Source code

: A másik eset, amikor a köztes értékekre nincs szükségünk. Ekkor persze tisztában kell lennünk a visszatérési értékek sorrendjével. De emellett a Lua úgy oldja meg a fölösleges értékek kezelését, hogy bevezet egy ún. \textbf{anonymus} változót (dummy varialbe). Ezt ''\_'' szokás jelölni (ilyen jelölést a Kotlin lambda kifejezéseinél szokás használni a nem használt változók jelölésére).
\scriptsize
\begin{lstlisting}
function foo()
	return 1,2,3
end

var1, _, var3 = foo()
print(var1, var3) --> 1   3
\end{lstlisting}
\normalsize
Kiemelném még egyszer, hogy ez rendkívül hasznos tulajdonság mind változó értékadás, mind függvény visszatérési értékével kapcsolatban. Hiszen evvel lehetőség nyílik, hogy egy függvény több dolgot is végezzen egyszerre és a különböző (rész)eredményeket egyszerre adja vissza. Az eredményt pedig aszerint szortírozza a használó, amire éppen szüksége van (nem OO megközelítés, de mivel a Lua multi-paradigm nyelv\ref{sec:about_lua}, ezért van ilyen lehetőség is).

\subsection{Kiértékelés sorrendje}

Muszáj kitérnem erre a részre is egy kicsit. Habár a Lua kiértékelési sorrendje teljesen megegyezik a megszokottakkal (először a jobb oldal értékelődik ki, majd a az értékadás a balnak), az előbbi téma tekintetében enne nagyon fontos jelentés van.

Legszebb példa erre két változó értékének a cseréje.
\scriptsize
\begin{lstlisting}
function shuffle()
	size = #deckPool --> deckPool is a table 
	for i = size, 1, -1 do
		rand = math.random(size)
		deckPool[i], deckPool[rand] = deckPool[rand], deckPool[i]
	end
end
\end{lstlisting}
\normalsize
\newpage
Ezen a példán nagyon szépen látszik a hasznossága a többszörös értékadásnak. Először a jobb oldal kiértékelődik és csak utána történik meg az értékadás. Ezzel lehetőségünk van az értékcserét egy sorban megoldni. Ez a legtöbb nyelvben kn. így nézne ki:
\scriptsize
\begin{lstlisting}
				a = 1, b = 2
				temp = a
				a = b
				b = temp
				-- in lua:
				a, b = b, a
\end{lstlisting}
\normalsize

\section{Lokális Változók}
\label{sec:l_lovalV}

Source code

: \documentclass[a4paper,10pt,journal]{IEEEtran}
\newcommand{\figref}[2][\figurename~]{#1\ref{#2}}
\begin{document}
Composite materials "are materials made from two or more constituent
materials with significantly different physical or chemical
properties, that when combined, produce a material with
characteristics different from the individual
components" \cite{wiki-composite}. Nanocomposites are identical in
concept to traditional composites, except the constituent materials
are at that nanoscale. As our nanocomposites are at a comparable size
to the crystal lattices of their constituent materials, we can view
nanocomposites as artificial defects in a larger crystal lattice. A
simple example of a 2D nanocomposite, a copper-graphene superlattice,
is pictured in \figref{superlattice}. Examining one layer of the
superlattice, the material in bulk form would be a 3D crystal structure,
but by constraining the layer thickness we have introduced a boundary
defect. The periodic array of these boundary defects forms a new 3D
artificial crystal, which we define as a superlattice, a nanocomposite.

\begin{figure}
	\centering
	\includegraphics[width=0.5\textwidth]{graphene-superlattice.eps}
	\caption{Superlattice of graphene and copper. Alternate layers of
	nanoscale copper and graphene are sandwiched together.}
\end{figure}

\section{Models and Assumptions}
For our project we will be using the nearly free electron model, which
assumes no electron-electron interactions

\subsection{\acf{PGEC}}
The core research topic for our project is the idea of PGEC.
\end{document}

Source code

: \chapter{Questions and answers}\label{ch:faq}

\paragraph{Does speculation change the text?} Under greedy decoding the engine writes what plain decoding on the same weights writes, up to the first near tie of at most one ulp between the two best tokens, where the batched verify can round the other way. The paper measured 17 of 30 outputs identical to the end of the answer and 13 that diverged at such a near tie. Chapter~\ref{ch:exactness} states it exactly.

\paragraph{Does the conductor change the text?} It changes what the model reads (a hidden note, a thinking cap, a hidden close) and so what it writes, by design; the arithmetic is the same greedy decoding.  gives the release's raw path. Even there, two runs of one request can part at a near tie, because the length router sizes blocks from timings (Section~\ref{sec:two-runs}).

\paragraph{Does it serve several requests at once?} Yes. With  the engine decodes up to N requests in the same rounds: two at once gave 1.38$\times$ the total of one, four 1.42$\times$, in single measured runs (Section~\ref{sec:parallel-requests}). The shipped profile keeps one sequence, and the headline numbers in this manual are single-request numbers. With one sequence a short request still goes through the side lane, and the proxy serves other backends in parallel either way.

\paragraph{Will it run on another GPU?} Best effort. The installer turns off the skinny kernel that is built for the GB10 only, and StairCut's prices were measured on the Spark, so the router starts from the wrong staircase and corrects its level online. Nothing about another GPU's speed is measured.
- - -
PROBLEM TO SOLVE - Return each record exactly as given.

ANSWER TO THE EXERCISE -
Source code

: A másik eset, amikor a köztes értékekre nincs szükségünk. Ekkor persze tisztában kell lennünk a visszatérési értékek sorrendjével. De emellett a Lua úgy oldja meg a fölösleges értékek kezelését, hogy bevezet egy ún. \textbf{anonymus} változót (dummy varialbe). Ezt ''\_'' szokás jelölni (ilyen jelölést a Kotlin lambda kifejezéseinél szokás használni a nem használt változók jelölésére).
\scriptsize
\begin{lstlisting}
function foo()
	return 1,2,3
end

var1, _, var3 = foo()
print(var1, var3) --> 1   3
\end{lstlisting}
\normalsize
Kiemelném még egyszer, hogy ez rendkívül hasznos tulajdonság mind változó értékadás, mind függvény visszatérési értékével kapcsolatban. Hiszen evvel lehetőség nyílik, hogy egy függvény több dolgot is végezzen egyszerre és a különböző (rész)eredményeket egyszerre adja vissza. Az eredményt pedig aszerint szortírozza a használó, amire éppen szüksége van (nem OO megközelítés, de mivel a Lua multi-paradigm nyelv\ref{sec:about_lua}, ezért van ilyen lehetőség is).

\subsection{Kiértékelés sorrendje}

Muszáj kitérnem erre a részre is egy kicsit. Habár a Lua kiértékelési sorrendje teljesen megegyezik a megszokottakkal (először a jobb oldal értékelődik ki, majd a az értékadás a balnak), az előbbi téma tekintetében enne nagyon fontos jelentés van.

Legszebb példa erre két változó értékének a cseréje.
\scriptsize
\begin{lstlisting}
function shuffle()
	size = #deckPool --> deckPool is a table 
	for i = size, 1, -1 do
		rand = math.random(size)
		deckPool[i], deckPool[rand] = deckPool[rand], deckPool[i]
	end
end
\end{lstlisting}
\normalsize
\newpage
Ezen a példán nagyon szépen látszik a hasznossága a többszörös értékadásnak. Először a jobb oldal kiértékelődik és csak utána történik meg az értékadás. Ezzel lehetőségünk van az értékcserét egy sorban megoldni. Ez a legtöbb nyelvben kn. így nézne ki:
\scriptsize
\begin{lstlisting}
				a = 1, b = 2
				temp = a
				a = b
				b = temp
				-- in lua:
				a, b = b, a
\end{lstlisting}
\normalsize

\section{Lokális Változók}
\label{sec:l_lovalV}

Source code

: \documentclass[a4paper,10pt,journal]{IEEEtran}
\newcommand{\figref}[2][\figurename~]{#1\ref{#2}}
\begin{document}
Composite materials "are materials made from two or more constituent
materials with significantly different physical or chemical
properties, that when combined, produce a material with
characteristics different from the individual
components" \cite{wiki-composite}. Nanocomposites are identical in
concept to traditional composites, except the constituent materials
are at that nanoscale. As our nanocomposites are at a comparable size
to the crystal lattices of their constituent materials, we can view
nanocomposites as artificial defects in a larger crystal lattice. A
simple example of a 2D nanocomposite, a copper-graphene superlattice,
is pictured in \figref{superlattice}. Examining one layer of the
superlattice, the material in bulk form would be a 3D crystal structure,
but by constraining the layer thickness we have introduced a boundary
defect. The periodic array of these boundary defects forms a new 3D
artificial crystal, which we define as a superlattice, a nanocomposite.

\begin{figure}
	\centering
	\includegraphics[width=0.5\textwidth]{graphene-superlattice.eps}
	\caption{Superlattice of graphene and copper. Alternate layers of
	nanoscale copper and graphene are sandwiched together.}
\end{figure}

\section{Models and Assumptions}
For our project we will be using the nearly free electron model, which
assumes no electron-electron interactions

\subsection{\acf{PGEC}}
The core research topic for our project is the idea of PGEC.
\end{document}

Source code

: \chapter{Questions and answers}\label{ch:faq}

\paragraph{Does speculation change the text?} Under greedy decoding the engine writes what plain decoding on the same weights writes, up to the first near tie of at most one ulp between the two best tokens, where the batched verify can round the other way. The paper measured 17 of 30 outputs identical to the end of the answer and 13 that diverged at such a near tie. Chapter~\ref{ch:exactness} states it exactly.

\paragraph{Does the conductor change the text?} It changes what the model reads (a hidden note, a thinking cap, a hidden close) and so what it writes, by design; the arithmetic is the same greedy decoding.  gives the release's raw path. Even there, two runs of one request can part at a near tie, because the length router sizes blocks from timings (Section~\ref{sec:two-runs}).

\paragraph{Does it serve several requests at once?} Yes. With  the engine decodes up to N requests in the same rounds: two at once gave 1.38$\times$ the total of one, four 1.42$\times$, in single measured runs (Section~\ref{sec:parallel-requests}). The shipped profile keeps one sequence, and the headline numbers in this manual are single-request numbers. With one sequence a short request still goes through the side lane, and the proxy serves other backends in parallel either way.

\paragraph{Will it run on another GPU?} Best effort. The installer turns off the skinny kernel that is built for the GB10 only, and StairCut's prices were measured on the Spark, so the router starts from the wrong staircase and corrects its level online. Nothing about another GPU's speed is measured.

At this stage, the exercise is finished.